**Exercise requirements**
Do any lines in the data below contain "quiver"? If so, copy every one of them.
━━━━━━
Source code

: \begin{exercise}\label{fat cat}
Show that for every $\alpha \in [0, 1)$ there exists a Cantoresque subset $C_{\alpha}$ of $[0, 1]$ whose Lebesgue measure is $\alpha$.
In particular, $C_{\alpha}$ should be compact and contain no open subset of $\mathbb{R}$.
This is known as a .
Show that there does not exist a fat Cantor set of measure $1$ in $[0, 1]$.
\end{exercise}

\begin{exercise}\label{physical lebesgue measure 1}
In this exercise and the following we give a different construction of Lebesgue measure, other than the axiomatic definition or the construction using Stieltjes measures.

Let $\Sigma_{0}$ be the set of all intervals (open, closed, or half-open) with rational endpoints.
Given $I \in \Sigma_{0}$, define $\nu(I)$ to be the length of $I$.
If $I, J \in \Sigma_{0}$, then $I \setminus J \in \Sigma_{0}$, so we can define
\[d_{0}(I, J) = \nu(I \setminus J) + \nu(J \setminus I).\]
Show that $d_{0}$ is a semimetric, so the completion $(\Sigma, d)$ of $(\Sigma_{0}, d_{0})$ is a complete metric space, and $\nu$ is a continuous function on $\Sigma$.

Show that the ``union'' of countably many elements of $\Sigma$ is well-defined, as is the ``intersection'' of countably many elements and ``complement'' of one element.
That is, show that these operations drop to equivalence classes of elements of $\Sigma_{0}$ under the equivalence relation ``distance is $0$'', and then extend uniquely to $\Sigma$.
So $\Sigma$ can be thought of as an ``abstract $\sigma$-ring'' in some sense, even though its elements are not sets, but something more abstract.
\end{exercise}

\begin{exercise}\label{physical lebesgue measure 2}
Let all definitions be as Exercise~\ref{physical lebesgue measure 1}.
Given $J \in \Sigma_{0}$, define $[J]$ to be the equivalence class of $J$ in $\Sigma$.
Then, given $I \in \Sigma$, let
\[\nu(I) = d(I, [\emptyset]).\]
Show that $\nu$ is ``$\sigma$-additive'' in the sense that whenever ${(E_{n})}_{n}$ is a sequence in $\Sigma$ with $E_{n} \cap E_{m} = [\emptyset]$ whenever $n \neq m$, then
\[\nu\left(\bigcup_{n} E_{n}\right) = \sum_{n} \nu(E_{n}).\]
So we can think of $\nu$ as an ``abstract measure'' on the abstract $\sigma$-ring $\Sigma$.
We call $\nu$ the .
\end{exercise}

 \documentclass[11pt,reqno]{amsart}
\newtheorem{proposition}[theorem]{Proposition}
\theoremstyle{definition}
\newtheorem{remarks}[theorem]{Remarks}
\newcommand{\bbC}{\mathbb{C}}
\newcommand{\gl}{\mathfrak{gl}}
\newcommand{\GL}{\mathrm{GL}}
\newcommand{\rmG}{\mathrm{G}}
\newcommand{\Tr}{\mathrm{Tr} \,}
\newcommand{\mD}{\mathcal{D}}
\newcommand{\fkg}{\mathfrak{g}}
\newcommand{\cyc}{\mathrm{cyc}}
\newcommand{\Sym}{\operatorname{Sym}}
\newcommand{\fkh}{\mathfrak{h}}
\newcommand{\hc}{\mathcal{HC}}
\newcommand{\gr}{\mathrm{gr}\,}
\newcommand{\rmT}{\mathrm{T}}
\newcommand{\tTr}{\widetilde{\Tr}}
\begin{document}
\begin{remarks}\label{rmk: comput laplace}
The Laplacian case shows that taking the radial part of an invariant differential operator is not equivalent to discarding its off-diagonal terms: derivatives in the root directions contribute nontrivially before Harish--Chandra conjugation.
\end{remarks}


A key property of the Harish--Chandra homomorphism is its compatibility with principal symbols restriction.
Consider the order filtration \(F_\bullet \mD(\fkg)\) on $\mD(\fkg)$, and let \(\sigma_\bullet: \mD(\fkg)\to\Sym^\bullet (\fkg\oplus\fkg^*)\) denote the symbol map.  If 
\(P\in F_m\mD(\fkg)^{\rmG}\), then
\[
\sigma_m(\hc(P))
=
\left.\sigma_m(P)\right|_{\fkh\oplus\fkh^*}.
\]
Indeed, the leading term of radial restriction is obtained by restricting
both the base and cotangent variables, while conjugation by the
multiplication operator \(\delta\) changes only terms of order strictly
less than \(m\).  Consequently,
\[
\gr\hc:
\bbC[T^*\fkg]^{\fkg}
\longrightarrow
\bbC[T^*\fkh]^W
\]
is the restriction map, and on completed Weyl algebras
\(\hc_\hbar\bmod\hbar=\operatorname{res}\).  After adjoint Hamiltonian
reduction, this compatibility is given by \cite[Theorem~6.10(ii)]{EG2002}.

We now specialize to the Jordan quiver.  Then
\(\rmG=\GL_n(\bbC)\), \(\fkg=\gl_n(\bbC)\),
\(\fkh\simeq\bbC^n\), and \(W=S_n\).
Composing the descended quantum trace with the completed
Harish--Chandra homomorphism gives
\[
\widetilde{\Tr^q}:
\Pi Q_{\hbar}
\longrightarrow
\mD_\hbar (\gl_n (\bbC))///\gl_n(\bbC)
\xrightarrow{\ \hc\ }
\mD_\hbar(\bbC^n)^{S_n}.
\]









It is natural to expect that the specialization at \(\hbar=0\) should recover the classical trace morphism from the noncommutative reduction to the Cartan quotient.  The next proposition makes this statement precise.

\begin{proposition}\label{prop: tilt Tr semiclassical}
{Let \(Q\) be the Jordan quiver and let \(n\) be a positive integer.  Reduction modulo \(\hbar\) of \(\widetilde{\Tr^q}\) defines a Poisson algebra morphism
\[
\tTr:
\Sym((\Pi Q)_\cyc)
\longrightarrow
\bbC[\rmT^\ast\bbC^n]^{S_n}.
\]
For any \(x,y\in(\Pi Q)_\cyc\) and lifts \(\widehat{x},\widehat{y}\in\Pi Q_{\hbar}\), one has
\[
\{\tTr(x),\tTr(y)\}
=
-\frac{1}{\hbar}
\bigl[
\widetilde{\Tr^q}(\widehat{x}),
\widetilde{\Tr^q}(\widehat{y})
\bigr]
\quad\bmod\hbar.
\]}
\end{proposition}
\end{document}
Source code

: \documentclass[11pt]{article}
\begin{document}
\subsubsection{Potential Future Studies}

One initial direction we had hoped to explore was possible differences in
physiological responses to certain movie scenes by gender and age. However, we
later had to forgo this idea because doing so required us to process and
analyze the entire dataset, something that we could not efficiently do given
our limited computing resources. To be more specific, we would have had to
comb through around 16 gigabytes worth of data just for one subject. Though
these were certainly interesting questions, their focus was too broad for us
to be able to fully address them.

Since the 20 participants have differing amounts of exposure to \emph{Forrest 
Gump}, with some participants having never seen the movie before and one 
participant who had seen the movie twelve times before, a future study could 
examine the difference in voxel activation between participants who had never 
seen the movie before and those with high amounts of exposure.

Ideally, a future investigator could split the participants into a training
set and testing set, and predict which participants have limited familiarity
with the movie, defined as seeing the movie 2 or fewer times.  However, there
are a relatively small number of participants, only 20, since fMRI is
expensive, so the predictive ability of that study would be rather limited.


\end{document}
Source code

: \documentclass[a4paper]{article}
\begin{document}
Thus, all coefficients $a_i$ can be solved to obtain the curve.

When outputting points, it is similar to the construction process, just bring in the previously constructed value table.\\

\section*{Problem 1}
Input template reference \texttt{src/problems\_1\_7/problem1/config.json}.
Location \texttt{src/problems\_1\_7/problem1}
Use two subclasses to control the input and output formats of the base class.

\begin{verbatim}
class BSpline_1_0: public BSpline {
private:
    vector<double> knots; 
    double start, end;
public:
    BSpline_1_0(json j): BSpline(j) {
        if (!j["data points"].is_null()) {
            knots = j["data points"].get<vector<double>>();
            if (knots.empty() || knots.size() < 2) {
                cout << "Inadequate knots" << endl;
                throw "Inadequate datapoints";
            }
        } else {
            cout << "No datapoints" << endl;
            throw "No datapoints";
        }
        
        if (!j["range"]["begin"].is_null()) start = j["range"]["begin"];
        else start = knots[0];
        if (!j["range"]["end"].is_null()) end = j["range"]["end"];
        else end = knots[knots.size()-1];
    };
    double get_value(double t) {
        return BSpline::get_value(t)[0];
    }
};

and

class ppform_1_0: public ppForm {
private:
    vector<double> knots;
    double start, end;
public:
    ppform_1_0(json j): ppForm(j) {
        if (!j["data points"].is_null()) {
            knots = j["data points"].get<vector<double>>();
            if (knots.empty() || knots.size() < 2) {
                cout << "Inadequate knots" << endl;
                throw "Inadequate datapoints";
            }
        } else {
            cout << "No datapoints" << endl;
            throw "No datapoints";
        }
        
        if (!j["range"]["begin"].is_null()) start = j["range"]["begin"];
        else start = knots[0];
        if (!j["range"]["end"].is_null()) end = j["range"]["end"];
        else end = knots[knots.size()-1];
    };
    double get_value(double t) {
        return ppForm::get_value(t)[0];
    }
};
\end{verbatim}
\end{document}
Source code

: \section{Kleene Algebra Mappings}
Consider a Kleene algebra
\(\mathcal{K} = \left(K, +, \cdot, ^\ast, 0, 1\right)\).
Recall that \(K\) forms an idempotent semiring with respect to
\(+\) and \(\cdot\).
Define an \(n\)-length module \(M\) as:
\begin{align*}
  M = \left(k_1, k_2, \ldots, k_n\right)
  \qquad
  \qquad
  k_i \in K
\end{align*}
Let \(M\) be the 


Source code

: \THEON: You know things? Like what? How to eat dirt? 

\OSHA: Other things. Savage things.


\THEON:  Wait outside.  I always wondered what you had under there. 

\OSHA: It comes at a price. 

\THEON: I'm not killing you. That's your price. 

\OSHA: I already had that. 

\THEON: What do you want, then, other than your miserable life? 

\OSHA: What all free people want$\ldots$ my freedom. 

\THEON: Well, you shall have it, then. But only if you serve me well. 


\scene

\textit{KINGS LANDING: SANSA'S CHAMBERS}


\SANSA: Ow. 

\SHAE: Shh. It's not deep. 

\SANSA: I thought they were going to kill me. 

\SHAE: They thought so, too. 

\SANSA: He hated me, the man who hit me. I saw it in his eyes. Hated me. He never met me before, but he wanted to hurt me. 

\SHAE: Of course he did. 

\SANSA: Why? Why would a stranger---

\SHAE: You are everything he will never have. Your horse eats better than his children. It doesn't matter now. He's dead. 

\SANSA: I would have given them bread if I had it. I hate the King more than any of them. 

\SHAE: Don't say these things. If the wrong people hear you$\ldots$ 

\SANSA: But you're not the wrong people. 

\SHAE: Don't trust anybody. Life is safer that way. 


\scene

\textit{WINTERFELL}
━━━━━━
**Your response**
We now specialize to the Jordan quiver.  Then
{Let \(Q\) be the Jordan quiver and let \(n\) be a positive integer.  Reduction modulo \(\hbar\) of \(\widetilde{\Tr^q}\) defines a Poisson algebra morphism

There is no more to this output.